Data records
────────
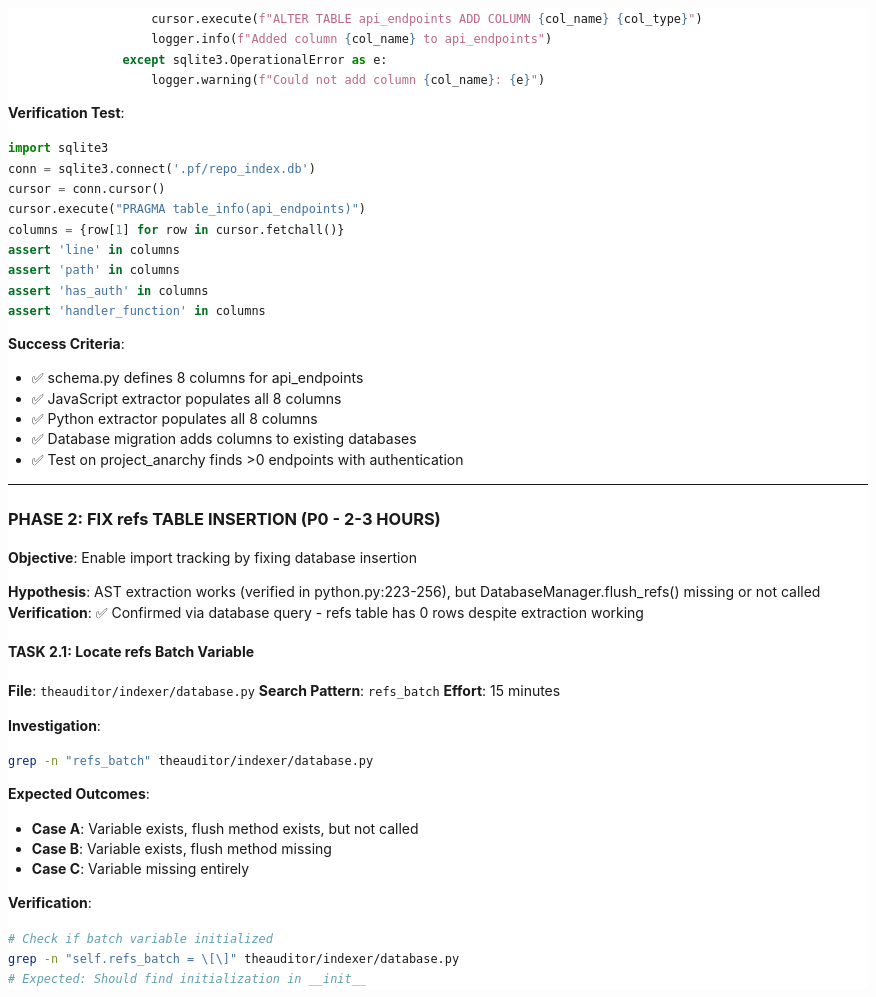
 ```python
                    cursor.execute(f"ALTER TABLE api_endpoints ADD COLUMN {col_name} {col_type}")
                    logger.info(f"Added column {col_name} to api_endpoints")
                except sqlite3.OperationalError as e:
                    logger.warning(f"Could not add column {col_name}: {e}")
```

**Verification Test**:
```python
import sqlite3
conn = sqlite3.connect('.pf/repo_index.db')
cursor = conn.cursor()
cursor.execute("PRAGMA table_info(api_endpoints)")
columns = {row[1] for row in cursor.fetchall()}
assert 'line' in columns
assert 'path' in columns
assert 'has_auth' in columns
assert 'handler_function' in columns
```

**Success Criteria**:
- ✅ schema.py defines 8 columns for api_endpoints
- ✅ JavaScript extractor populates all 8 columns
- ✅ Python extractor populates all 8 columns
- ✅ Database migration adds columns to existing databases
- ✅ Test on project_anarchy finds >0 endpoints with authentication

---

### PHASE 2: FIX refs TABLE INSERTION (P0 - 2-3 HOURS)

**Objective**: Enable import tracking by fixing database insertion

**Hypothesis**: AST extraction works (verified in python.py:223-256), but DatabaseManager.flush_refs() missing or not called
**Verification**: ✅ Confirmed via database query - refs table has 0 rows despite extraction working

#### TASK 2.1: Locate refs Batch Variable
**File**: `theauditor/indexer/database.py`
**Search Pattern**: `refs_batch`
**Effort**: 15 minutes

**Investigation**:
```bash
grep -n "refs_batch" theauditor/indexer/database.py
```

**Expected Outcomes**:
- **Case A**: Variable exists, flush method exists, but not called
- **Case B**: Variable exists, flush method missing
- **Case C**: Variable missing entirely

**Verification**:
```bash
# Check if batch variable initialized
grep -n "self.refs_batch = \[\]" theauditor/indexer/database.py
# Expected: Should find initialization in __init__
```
────────
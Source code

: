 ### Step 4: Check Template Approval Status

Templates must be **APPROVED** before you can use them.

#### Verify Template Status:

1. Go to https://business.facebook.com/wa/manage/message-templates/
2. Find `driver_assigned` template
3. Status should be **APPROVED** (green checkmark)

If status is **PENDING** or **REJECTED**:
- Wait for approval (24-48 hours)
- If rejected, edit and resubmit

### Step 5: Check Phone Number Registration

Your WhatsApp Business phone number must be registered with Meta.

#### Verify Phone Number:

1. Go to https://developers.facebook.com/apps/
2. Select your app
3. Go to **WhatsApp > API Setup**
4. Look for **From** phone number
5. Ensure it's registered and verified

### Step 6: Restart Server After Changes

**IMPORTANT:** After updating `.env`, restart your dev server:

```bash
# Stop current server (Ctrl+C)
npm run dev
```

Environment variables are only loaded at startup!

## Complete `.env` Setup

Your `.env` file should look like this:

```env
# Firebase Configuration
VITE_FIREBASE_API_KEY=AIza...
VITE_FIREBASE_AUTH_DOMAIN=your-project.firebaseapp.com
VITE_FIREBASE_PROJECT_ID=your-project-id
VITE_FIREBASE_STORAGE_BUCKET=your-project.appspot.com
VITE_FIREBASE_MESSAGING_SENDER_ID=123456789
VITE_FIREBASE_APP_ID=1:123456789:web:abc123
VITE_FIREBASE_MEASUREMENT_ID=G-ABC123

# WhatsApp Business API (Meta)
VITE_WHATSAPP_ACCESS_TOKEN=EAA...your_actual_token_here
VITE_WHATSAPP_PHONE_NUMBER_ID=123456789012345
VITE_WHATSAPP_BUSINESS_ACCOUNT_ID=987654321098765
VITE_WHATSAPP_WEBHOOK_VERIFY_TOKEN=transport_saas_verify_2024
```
────────
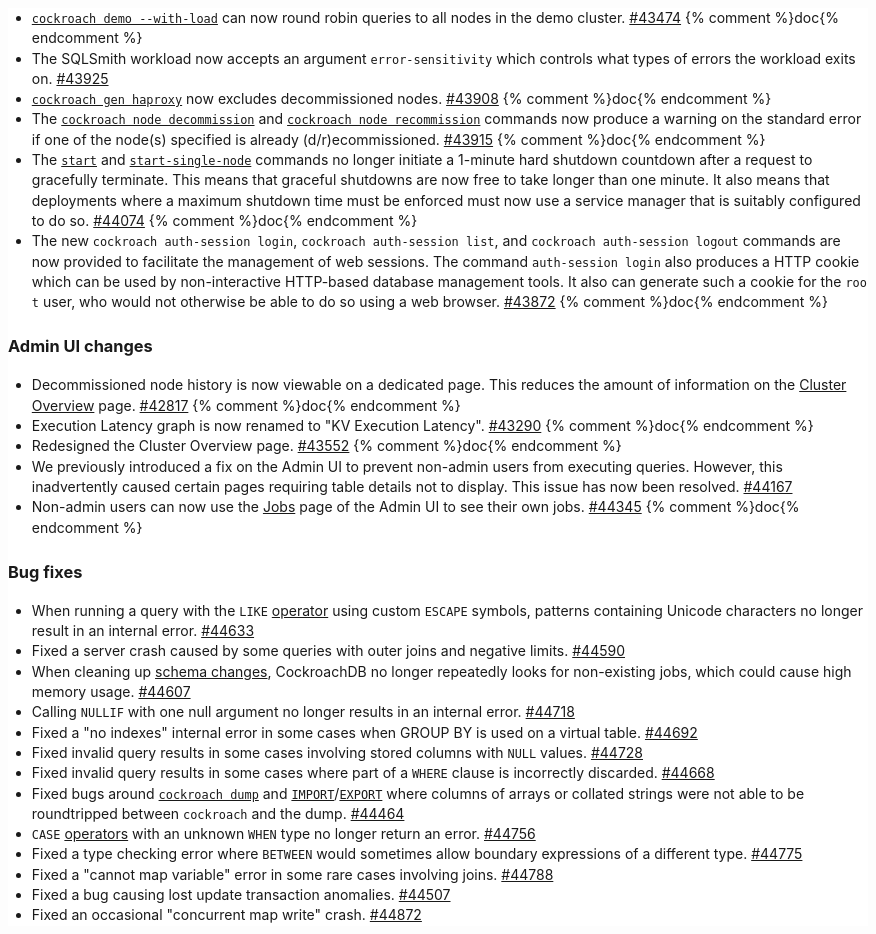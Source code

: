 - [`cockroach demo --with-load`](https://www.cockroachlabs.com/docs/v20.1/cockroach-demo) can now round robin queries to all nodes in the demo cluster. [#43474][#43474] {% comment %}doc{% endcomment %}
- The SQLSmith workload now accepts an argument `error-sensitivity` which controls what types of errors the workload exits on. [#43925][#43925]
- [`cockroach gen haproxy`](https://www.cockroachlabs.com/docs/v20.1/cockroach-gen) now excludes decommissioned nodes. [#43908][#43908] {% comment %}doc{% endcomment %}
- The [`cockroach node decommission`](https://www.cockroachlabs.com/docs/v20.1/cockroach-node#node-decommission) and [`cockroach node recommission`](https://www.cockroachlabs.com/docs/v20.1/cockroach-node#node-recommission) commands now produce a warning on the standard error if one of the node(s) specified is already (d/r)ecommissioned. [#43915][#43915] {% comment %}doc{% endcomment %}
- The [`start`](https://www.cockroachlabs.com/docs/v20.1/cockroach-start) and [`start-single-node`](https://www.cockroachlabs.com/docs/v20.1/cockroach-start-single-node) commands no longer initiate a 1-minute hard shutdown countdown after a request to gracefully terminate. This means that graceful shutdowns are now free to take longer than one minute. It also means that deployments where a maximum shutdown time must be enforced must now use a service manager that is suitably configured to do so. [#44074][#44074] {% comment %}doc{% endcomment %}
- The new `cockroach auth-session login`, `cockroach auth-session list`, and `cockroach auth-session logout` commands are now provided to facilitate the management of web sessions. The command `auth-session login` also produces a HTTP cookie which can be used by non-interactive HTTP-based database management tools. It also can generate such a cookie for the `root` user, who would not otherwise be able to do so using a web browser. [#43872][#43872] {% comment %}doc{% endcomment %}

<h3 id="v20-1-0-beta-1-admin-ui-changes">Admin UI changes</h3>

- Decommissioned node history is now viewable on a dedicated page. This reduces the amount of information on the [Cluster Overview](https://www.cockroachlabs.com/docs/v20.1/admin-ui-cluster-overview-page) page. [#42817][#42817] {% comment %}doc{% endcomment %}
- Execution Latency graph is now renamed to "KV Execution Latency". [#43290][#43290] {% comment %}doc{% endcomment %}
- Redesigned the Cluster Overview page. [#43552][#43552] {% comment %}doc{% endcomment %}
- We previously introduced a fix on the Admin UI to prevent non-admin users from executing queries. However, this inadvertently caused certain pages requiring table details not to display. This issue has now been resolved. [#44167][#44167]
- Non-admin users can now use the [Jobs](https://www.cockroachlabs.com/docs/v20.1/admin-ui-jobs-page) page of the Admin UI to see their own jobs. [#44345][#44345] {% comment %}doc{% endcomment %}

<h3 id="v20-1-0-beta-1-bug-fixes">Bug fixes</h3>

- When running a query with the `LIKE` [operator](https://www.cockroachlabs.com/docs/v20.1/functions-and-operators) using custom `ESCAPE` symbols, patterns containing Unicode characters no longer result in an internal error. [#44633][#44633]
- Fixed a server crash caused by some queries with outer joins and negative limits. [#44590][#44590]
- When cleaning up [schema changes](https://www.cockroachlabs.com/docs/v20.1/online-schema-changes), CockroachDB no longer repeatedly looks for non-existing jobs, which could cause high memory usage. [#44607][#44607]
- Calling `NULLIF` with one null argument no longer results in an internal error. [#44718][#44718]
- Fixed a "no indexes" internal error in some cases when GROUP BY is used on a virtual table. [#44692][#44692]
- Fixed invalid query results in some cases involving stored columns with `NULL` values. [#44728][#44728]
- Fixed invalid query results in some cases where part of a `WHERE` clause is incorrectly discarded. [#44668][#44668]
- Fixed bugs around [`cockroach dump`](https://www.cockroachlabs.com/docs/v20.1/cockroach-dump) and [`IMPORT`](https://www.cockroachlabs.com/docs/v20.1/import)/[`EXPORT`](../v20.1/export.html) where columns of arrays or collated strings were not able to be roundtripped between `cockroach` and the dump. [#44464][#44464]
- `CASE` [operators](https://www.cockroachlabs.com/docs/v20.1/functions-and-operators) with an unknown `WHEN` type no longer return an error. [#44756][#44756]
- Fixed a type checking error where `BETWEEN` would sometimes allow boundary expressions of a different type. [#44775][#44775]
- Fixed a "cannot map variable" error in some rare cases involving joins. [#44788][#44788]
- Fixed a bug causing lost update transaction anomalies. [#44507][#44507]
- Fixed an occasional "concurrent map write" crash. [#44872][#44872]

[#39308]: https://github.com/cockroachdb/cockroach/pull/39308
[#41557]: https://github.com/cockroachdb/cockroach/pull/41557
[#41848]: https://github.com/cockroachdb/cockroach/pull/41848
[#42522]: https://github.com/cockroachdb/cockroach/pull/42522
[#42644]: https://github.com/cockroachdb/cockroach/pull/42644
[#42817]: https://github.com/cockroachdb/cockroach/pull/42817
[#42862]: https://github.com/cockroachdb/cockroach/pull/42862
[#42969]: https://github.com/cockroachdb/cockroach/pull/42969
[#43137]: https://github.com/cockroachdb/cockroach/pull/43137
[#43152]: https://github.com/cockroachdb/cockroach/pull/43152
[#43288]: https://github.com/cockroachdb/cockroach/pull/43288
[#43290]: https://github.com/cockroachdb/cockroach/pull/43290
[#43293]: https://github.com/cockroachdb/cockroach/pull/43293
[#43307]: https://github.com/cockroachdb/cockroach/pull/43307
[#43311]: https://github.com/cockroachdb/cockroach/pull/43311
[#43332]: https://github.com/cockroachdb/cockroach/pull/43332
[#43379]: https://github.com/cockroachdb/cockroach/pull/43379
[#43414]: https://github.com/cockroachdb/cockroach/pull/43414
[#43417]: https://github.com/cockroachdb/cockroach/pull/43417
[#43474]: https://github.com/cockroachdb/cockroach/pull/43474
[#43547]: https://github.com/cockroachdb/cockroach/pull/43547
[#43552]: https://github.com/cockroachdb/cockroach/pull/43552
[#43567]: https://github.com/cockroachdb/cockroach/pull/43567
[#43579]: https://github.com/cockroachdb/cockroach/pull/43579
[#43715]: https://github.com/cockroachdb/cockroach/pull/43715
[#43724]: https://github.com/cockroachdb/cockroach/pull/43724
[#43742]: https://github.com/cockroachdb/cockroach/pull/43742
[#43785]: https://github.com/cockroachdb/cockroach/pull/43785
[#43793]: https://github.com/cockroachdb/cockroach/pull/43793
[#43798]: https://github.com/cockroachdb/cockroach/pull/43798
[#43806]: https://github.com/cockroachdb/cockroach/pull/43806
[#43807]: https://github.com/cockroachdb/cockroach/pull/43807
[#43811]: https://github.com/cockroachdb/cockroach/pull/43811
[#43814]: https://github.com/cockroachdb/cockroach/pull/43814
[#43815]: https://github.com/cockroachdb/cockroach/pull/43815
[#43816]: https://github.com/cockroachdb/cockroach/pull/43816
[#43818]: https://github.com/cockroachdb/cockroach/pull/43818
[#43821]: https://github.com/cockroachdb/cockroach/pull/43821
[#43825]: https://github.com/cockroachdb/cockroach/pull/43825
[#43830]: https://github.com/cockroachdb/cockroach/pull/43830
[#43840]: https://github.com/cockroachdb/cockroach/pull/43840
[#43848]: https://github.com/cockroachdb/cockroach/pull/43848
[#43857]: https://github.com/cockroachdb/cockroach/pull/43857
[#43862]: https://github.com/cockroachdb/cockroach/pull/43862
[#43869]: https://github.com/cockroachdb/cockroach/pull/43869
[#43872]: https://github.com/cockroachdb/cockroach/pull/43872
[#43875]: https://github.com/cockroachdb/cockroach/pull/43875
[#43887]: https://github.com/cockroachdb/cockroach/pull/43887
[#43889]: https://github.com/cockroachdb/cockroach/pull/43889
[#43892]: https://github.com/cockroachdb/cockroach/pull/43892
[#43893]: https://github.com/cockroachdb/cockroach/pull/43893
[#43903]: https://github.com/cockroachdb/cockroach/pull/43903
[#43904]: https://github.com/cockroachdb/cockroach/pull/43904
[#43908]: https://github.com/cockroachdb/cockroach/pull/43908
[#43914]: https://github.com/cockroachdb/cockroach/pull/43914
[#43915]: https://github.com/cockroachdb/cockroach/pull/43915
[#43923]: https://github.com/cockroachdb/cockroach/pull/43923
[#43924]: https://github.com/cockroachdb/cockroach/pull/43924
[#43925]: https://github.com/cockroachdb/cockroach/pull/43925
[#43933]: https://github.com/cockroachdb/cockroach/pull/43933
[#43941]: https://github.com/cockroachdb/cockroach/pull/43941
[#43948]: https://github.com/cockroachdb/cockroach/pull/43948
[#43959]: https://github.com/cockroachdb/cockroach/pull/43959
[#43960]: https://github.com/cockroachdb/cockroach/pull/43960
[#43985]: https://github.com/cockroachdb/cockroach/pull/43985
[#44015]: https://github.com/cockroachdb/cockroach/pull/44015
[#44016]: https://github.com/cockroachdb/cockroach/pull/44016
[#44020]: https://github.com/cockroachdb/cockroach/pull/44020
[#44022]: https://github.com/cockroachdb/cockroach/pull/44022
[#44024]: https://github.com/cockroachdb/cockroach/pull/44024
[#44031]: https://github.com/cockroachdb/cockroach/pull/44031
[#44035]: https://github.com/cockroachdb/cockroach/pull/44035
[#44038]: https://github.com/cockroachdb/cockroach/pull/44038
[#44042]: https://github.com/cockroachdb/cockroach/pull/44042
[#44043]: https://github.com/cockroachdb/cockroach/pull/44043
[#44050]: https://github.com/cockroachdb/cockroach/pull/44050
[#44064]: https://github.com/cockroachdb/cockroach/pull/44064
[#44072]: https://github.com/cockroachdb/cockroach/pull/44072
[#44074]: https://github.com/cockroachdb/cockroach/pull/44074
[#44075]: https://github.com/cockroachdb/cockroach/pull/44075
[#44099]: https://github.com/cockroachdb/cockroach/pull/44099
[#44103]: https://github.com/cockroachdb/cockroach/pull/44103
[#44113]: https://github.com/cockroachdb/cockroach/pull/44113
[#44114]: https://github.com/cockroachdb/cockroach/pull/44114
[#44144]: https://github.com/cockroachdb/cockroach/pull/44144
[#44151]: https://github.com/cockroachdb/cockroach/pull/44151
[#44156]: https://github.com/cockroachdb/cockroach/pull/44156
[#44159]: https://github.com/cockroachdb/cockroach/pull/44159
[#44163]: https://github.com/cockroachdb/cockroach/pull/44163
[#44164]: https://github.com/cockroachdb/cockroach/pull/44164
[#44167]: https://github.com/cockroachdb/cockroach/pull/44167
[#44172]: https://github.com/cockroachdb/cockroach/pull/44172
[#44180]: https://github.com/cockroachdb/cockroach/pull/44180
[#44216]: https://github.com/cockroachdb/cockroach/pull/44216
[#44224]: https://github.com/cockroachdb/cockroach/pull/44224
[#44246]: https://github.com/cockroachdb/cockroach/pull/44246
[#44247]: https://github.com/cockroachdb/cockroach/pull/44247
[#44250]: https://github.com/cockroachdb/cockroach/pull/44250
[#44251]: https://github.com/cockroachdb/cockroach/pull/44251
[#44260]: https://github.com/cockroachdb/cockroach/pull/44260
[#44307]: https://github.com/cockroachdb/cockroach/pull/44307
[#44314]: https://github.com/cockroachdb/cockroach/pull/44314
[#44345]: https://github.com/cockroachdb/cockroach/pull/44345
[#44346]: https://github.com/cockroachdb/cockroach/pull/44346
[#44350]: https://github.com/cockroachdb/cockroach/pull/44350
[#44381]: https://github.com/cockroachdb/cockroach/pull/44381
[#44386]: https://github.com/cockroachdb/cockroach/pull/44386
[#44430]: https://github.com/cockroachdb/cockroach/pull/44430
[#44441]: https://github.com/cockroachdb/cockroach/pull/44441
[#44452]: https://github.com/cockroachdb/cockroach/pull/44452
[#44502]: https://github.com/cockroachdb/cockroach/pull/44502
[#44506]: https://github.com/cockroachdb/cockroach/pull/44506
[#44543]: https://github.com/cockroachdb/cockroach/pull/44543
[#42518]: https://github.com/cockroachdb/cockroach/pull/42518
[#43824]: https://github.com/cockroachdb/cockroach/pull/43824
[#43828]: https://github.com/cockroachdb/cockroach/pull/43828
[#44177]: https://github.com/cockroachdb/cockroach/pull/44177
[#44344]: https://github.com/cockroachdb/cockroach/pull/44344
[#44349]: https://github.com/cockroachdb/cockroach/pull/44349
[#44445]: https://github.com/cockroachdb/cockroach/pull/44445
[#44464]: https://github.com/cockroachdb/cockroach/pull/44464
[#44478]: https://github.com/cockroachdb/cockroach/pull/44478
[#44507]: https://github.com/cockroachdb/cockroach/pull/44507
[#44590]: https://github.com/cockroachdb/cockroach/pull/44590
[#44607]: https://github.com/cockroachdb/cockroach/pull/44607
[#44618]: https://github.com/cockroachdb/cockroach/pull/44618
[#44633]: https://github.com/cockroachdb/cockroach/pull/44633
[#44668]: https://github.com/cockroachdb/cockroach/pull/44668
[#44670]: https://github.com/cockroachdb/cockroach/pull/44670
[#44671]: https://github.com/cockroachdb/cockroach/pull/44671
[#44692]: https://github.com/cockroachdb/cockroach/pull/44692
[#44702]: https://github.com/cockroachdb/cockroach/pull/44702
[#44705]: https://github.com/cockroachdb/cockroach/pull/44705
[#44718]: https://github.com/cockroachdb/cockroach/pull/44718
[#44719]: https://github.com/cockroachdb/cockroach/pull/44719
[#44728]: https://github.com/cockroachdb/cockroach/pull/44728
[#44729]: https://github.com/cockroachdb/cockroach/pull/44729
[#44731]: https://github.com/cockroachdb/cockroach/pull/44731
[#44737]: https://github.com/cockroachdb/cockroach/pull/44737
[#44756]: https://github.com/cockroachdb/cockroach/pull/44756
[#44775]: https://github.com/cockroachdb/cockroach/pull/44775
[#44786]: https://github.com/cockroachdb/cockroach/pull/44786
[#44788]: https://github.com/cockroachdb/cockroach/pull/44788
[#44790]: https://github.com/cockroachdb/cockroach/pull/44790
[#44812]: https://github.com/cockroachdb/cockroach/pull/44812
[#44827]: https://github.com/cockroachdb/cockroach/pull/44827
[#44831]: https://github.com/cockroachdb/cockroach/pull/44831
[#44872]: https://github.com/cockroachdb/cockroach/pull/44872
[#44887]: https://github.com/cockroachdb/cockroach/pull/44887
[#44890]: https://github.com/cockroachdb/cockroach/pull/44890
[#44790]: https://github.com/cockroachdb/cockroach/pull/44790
────────
EXERCISE DIRECTIONS - Repeat word for word the lines above that run from the line containing "[#44103]: https://github.com/cockroachdb/cockroach/pull/44103" through the line containing "[#44543]: https://github.com/cockroachdb/cockroach/pull/44543", both ends included, and nothing else.

OUTPUT FOR THIS EXERCISE -
[#44103]: https://github.com/cockroachdb/cockroach/pull/44103
[#44113]: https://github.com/cockroachdb/cockroach/pull/44113
[#44114]: https://github.com/cockroachdb/cockroach/pull/44114
[#44144]: https://github.com/cockroachdb/cockroach/pull/44144
[#44151]: https://github.com/cockroachdb/cockroach/pull/44151
[#44156]: https://github.com/cockroachdb/cockroach/pull/44156
[#44159]: https://github.com/cockroachdb/cockroach/pull/44159
[#44163]: https://github.com/cockroachdb/cockroach/pull/44163
[#44164]: https://github.com/cockroachdb/cockroach/pull/44164
[#44167]: https://github.com/cockroachdb/cockroach/pull/44167
[#44172]: https://github.com/cockroachdb/cockroach/pull/44172
[#44180]: https://github.com/cockroachdb/cockroach/pull/44180
[#44216]: https://github.com/cockroachdb/cockroach/pull/44216
[#44224]: https://github.com/cockroachdb/cockroach/pull/44224
[#44246]: https://github.com/cockroachdb/cockroach/pull/44246
[#44247]: https://github.com/cockroachdb/cockroach/pull/44247
[#44250]: https://github.com/cockroachdb/cockroach/pull/44250
[#44251]: https://github.com/cockroachdb/cockroach/pull/44251
[#44260]: https://github.com/cockroachdb/cockroach/pull/44260
[#44307]: https://github.com/cockroachdb/cockroach/pull/44307
[#44314]: https://github.com/cockroachdb/cockroach/pull/44314
[#44345]: https://github.com/cockroachdb/cockroach/pull/44345
[#44346]: https://github.com/cockroachdb/cockroach/pull/44346
[#44350]: https://github.com/cockroachdb/cockroach/pull/44350
[#44381]: https://github.com/cockroachdb/cockroach/pull/44381
[#44386]: https://github.com/cockroachdb/cockroach/pull/44386
[#44430]: https://github.com/cockroachdb/cockroach/pull/44430
[#44441]: https://github.com/cockroachdb/cockroach/pull/44441
[#44452]: https://github.com/cockroachdb/cockroach/pull/44452
[#44502]: https://github.com/cockroachdb/cockroach/pull/44502
[#44506]: https://github.com/cockroachdb/cockroach/pull/44506
[#44543]: https://github.com/cockroachdb/cockroach/pull/44543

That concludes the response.